**Saved data entries:**
******

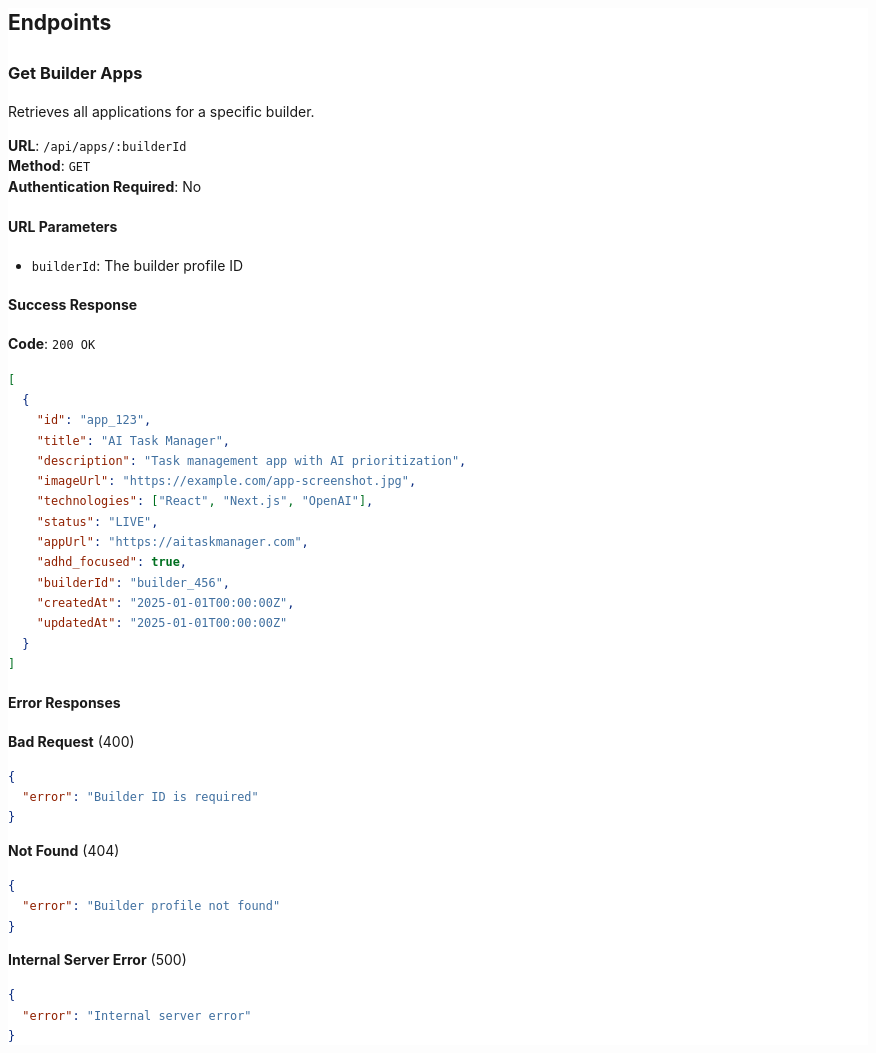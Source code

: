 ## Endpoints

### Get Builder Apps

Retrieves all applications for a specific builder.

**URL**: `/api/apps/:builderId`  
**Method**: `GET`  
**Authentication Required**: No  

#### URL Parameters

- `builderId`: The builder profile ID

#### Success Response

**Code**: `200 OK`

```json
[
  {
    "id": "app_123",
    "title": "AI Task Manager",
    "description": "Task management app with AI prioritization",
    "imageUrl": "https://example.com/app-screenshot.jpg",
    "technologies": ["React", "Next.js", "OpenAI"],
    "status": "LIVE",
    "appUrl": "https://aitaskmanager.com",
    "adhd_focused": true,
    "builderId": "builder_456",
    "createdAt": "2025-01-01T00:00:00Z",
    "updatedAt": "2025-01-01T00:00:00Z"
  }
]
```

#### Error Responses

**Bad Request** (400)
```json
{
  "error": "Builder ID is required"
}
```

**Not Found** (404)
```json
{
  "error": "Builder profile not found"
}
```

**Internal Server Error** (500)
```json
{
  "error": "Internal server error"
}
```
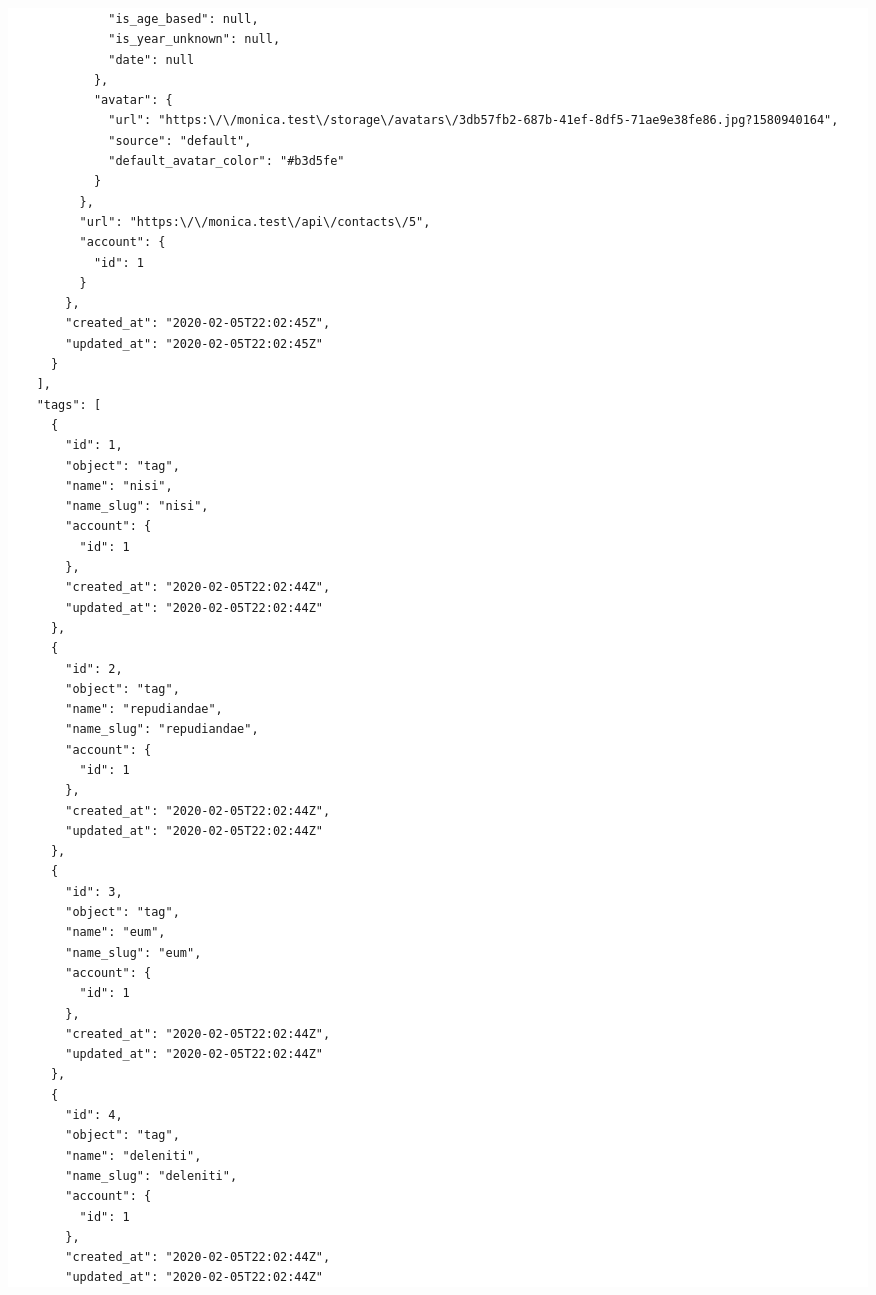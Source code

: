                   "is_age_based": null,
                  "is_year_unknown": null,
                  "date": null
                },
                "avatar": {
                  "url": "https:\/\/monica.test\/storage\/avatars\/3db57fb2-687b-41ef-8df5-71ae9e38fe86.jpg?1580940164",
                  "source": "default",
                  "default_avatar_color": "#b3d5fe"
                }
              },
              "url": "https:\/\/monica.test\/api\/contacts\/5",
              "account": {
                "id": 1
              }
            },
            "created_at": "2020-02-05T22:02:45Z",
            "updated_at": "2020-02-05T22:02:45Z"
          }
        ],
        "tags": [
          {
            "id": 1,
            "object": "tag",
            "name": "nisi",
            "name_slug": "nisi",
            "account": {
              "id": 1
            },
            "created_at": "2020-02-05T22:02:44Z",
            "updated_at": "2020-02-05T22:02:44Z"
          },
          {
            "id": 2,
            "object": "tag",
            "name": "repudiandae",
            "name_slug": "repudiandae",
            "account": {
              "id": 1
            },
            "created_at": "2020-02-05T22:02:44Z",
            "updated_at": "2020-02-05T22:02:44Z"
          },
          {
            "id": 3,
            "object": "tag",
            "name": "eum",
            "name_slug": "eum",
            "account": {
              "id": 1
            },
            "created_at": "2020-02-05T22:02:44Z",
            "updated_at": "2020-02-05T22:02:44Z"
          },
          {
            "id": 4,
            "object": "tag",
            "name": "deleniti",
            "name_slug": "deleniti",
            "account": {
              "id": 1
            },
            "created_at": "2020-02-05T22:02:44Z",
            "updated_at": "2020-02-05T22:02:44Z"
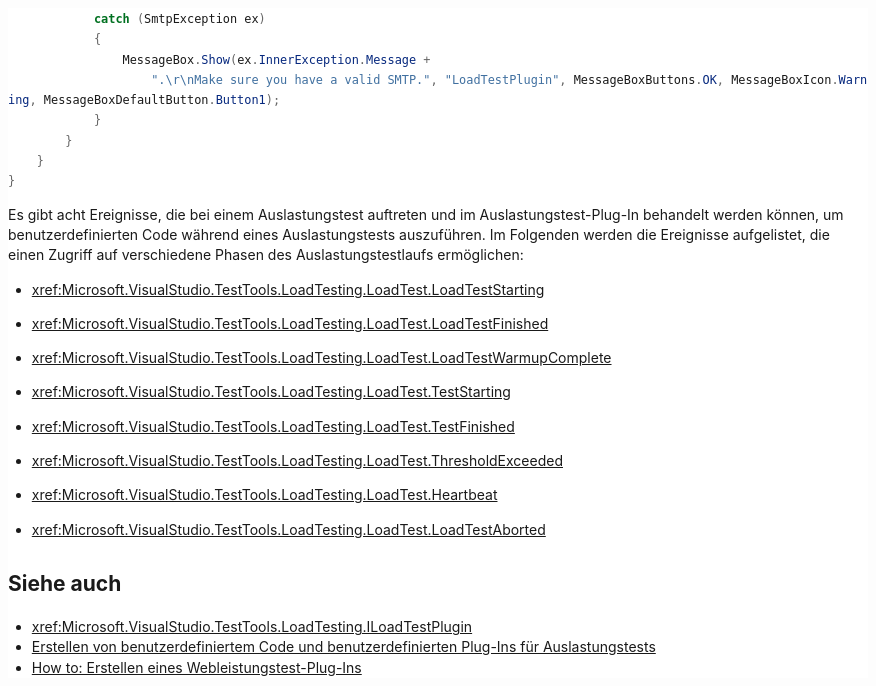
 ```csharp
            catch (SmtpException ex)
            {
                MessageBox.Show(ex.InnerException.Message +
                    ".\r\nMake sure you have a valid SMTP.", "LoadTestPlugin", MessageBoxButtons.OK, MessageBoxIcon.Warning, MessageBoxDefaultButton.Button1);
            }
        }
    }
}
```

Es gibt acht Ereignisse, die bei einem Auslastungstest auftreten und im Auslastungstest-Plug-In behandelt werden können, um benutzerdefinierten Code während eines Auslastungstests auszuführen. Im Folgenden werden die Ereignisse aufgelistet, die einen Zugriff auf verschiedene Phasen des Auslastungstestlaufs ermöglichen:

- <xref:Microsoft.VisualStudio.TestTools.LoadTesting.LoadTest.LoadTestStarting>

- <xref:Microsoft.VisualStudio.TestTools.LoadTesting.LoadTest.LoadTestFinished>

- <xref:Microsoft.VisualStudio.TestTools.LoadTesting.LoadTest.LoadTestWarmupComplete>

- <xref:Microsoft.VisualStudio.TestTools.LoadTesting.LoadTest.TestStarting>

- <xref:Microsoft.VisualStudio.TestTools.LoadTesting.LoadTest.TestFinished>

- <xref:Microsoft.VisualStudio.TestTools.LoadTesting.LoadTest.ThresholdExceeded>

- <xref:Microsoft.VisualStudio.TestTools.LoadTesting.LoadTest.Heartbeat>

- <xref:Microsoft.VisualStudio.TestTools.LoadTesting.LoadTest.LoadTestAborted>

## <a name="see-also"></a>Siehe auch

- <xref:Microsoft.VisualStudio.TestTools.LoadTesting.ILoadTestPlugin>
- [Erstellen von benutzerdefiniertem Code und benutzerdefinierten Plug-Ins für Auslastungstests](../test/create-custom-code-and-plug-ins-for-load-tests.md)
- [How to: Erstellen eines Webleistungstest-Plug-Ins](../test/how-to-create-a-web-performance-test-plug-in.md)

******

With pictures excluded, the data must be transcribed in full and to the letter.

**RESPONSE BOX:**
Source code

: ## Endpoints

### Get Builder Apps

Retrieves all applications for a specific builder.

**URL**: `/api/apps/:builderId`  
**Method**: `GET`  
**Authentication Required**: No  

#### URL Parameters

- `builderId`: The builder profile ID

#### Success Response

**Code**: `200 OK`

```json
[
  {
    "id": "app_123",
    "title": "AI Task Manager",
    "description": "Task management app with AI prioritization",
    "imageUrl": "https://example.com/app-screenshot.jpg",
    "technologies": ["React", "Next.js", "OpenAI"],
    "status": "LIVE",
    "appUrl": "https://aitaskmanager.com",
    "adhd_focused": true,
    "builderId": "builder_456",
    "createdAt": "2025-01-01T00:00:00Z",
    "updatedAt": "2025-01-01T00:00:00Z"
  }
]
```

#### Error Responses

**Bad Request** (400)
```json
{
  "error": "Builder ID is required"
}
```

**Not Found** (404)
```json
{
  "error": "Builder profile not found"
}
```

**Internal Server Error** (500)
```json
{
  "error": "Internal server error"
}
```
Source code

:                   "is_age_based": null,
                  "is_year_unknown": null,
                  "date": null
                },
                "avatar": {
                  "url": "https:\/\/monica.test\/storage\/avatars\/3db57fb2-687b-41ef-8df5-71ae9e38fe86.jpg?1580940164",
                  "source": "default",
                  "default_avatar_color": "#b3d5fe"
                }
              },
              "url": "https:\/\/monica.test\/api\/contacts\/5",
              "account": {
                "id": 1
              }
            },
            "created_at": "2020-02-05T22:02:45Z",
            "updated_at": "2020-02-05T22:02:45Z"
          }
        ],
        "tags": [
          {
            "id": 1,
            "object": "tag",
            "name": "nisi",
            "name_slug": "nisi",
            "account": {
              "id": 1
            },
            "created_at": "2020-02-05T22:02:44Z",
            "updated_at": "2020-02-05T22:02:44Z"
          },
          {
            "id": 2,
            "object": "tag",
            "name": "repudiandae",
            "name_slug": "repudiandae",
            "account": {
              "id": 1
            },
            "created_at": "2020-02-05T22:02:44Z",
            "updated_at": "2020-02-05T22:02:44Z"
          },
          {
            "id": 3,
            "object": "tag",
            "name": "eum",
            "name_slug": "eum",
            "account": {
              "id": 1
            },
            "created_at": "2020-02-05T22:02:44Z",
            "updated_at": "2020-02-05T22:02:44Z"
          },
          {
            "id": 4,
            "object": "tag",
            "name": "deleniti",
            "name_slug": "deleniti",
            "account": {
              "id": 1
            },
            "created_at": "2020-02-05T22:02:44Z",
            "updated_at": "2020-02-05T22:02:44Z"
 ```csharp
            catch (SmtpException ex)
            {
                MessageBox.Show(ex.InnerException.Message +
                    ".\r\nMake sure you have a valid SMTP.", "LoadTestPlugin", MessageBoxButtons.OK, MessageBoxIcon.Warning, MessageBoxDefaultButton.Button1);
            }
        }
    }
}
```

Es gibt acht Ereignisse, die bei einem Auslastungstest auftreten und im Auslastungstest-Plug-In behandelt werden können, um benutzerdefinierten Code während eines Auslastungstests auszuführen. Im Folgenden werden die Ereignisse aufgelistet, die einen Zugriff auf verschiedene Phasen des Auslastungstestlaufs ermöglichen:

- <xref:Microsoft.VisualStudio.TestTools.LoadTesting.LoadTest.LoadTestStarting>

- <xref:Microsoft.VisualStudio.TestTools.LoadTesting.LoadTest.LoadTestFinished>

- <xref:Microsoft.VisualStudio.TestTools.LoadTesting.LoadTest.LoadTestWarmupComplete>

- <xref:Microsoft.VisualStudio.TestTools.LoadTesting.LoadTest.TestStarting>

- <xref:Microsoft.VisualStudio.TestTools.LoadTesting.LoadTest.TestFinished>

- <xref:Microsoft.VisualStudio.TestTools.LoadTesting.LoadTest.ThresholdExceeded>

- <xref:Microsoft.VisualStudio.TestTools.LoadTesting.LoadTest.Heartbeat>

- <xref:Microsoft.VisualStudio.TestTools.LoadTesting.LoadTest.LoadTestAborted>

## <a name="see-also"></a>Siehe auch

- <xref:Microsoft.VisualStudio.TestTools.LoadTesting.ILoadTestPlugin>
- [Erstellen von benutzerdefiniertem Code und benutzerdefinierten Plug-Ins für Auslastungstests](../test/create-custom-code-and-plug-ins-for-load-tests.md)
- [How to: Erstellen eines Webleistungstest-Plug-Ins](../test/how-to-create-a-web-performance-test-plug-in.md)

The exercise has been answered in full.